SETI technical news

Ed and Harriet Griffith
Ed and Harriet ...
Joined: 18 Jan 05
Posts: 30
Credit: 1852692
RAC: 9266
Topic 189449

June 29, 2005 - 23:00 UTC
Addendum from previous post:

The outage took a bit longer than expected - the database dump had to be restarted twice (we reorganized our backup method a little bit, which required some "debugging"). We did everything we set out to do except the UPS testing, so that will be postponed.

The machine "gates" wasn't working out as a splitter, so we went with "sagan" instead (even though it is still the classic SETI@home data server and therefore quite busy). Every little bit helps. Eventually we added "kosh" as well, as it wasn't doing much at the time.

June 29, 2005 - 19:00 UTC
Since we're in the middle of an outage, why not write up another general update?

The validators are still disabled. The only public effect is a delay in crediting results. No credit should be lost, as it is always granted to results that still exist in the database, and they aren't deleted until they are validated and assimilated. So various queues are building up, but that's about it.

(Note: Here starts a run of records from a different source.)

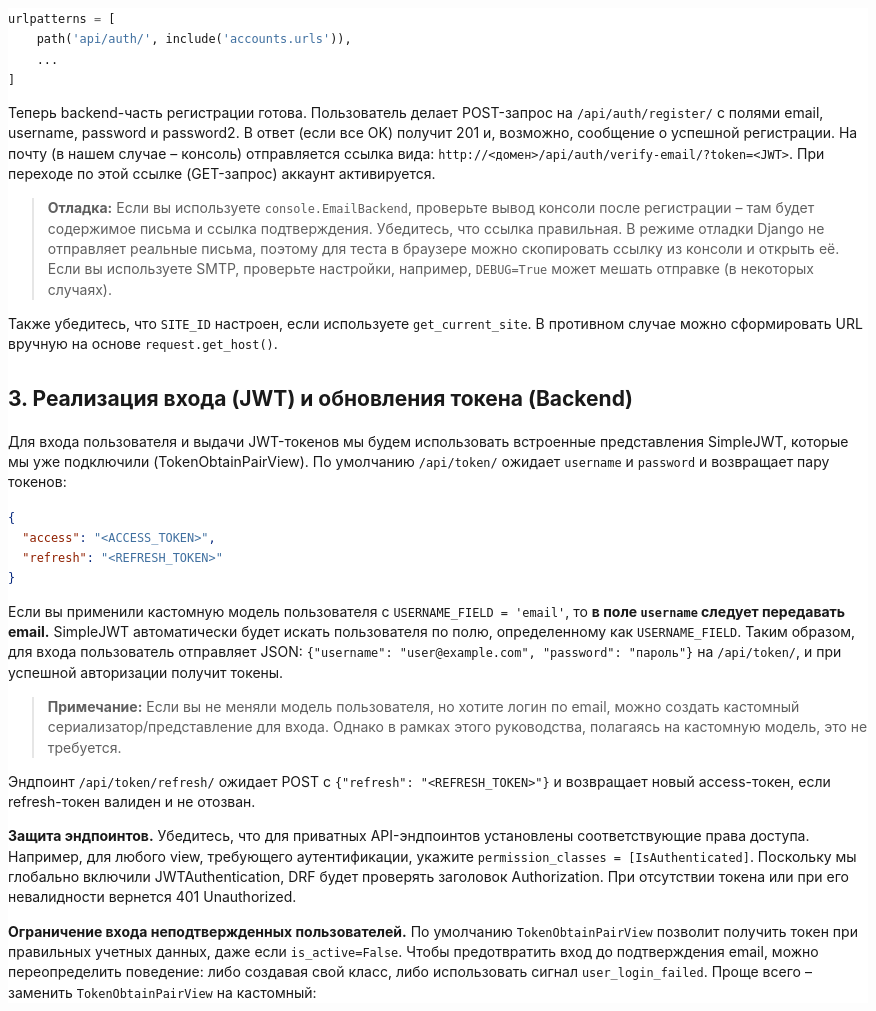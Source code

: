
 ```python
urlpatterns = [
    path('api/auth/', include('accounts.urls')), 
    ...
]
```

Теперь backend-часть регистрации готова. Пользователь делает POST-запрос на `/api/auth/register/` с полями email, username, password и password2. В ответ (если все OK) получит 201 и, возможно, сообщение о успешной регистрации. На почту (в нашем случае – консоль) отправляется ссылка вида: `http://<домен>/api/auth/verify-email/?token=<JWT>`. При переходе по этой ссылке (GET-запрос) аккаунт активируется.

> **Отладка:** Если вы используете `console.EmailBackend`, проверьте вывод консоли после регистрации – там будет содержимое письма и ссылка подтверждения. Убедитесь, что ссылка правильная. В режиме отладки Django не отправляет реальные письма, поэтому для теста в браузере можно скопировать ссылку из консоли и открыть её. Если вы используете SMTP, проверьте настройки, например, `DEBUG=True` может мешать отправке (в некоторых случаях).

Также убедитесь, что `SITE_ID` настроен, если используете `get_current_site`. В противном случае можно сформировать URL вручную на основе `request.get_host()`.

## 3. Реализация входа (JWT) и обновления токена (Backend)

Для входа пользователя и выдачи JWT-токенов мы будем использовать встроенные представления SimpleJWT, которые мы уже подключили (TokenObtainPairView). По умолчанию `/api/token/` ожидает `username` и `password` и возвращает пару токенов:

```json
{
  "access": "<ACCESS_TOKEN>",
  "refresh": "<REFRESH_TOKEN>"
}
```

Если вы применили кастомную модель пользователя с `USERNAME_FIELD = 'email'`, то **в поле `username` следует передавать email.** SimpleJWT автоматически будет искать пользователя по полю, определенному как `USERNAME_FIELD`. Таким образом, для входа пользователь отправляет JSON: `{"username": "user@example.com", "password": "пароль"}` на `/api/token/`, и при успешной авторизации получит токены.

> **Примечание:** Если вы не меняли модель пользователя, но хотите логин по email, можно создать кастомный сериализатор/представление для входа. Однако в рамках этого руководства, полагаясь на кастомную модель, это не требуется.

Эндпоинт `/api/token/refresh/` ожидает POST с `{"refresh": "<REFRESH_TOKEN>"}` и возвращает новый access-токен, если refresh-токен валиден и не отозван.

**Защита эндпоинтов.** Убедитесь, что для приватных API-эндпоинтов установлены соответствующие права доступа. Например, для любого view, требующего аутентификации, укажите `permission_classes = [IsAuthenticated]`. Поскольку мы глобально включили JWTAuthentication, DRF будет проверять заголовок Authorization. При отсутствии токена или при его невалидности вернется 401 Unauthorized.

**Ограничение входа неподтвержденных пользователей.** По умолчанию `TokenObtainPairView` позволит получить токен при правильных учетных данных, даже если `is_active=False`. Чтобы предотвратить вход до подтверждения email, можно переопределить поведение: либо создавая свой класс, либо использовать сигнал `user_login_failed`. Проще всего – заменить `TokenObtainPairView` на кастомный:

While this is an inconvenience for our users, repairing this program has taken a back seat to higher priority items (that we expected or appeared out of nowhere).

First and foremost, galileo crashed last night. We haven't yet fully diagnosed the cause (as we've been busy keeping to the scheduled outage for mundane but necessary items like database backups, rebooting servers to pick up new automounts, and UPS testing). At this point we think it is a CPU board failure, but the server is back up (and working as a scheduling server, but not much else). That's the bad news.

The good news is that arriving today (just in the nick of time) is a new/used E3500 identical to galileo (graciously donated by Patrick Jeski - thanks Patrick!). It should be arriving at the loading dock as I type this message. So at least we already have replacement parts on site. Whether or not we need these parts remains to be seen, but the extra server definitely creates a warm, fuzzy feeling.

With galileo failing, and other splitter machines buckling under the load of increased demand, we are slowly running out of work to send out. We tried to add the machine "gates," but due its low RAM (and the fact it is still serving a bunch of SETI classic cgi requests) it didn't work very well. We'll try to add more splitter power today after the outage.

One of our main priorities right now is ramping down all the remaining pieces of SETI classic and preparing for the final shutdown. This includes sending out a mass e-mail, converting all the cgi programs to prevent future editing (account updates, team creation, joining, etc.), and buffing up the BOINC servers as best we can before the dam breaks.

As well, the air conditioning in our closet began failing again over the past week. While this time machines didn't get as hot as before, facilities took a long look at the system and determined that there is indeed a gas leak (freon or whatever they use besides freon these days). More gas was added which will last a few weeks until the problem is fixed.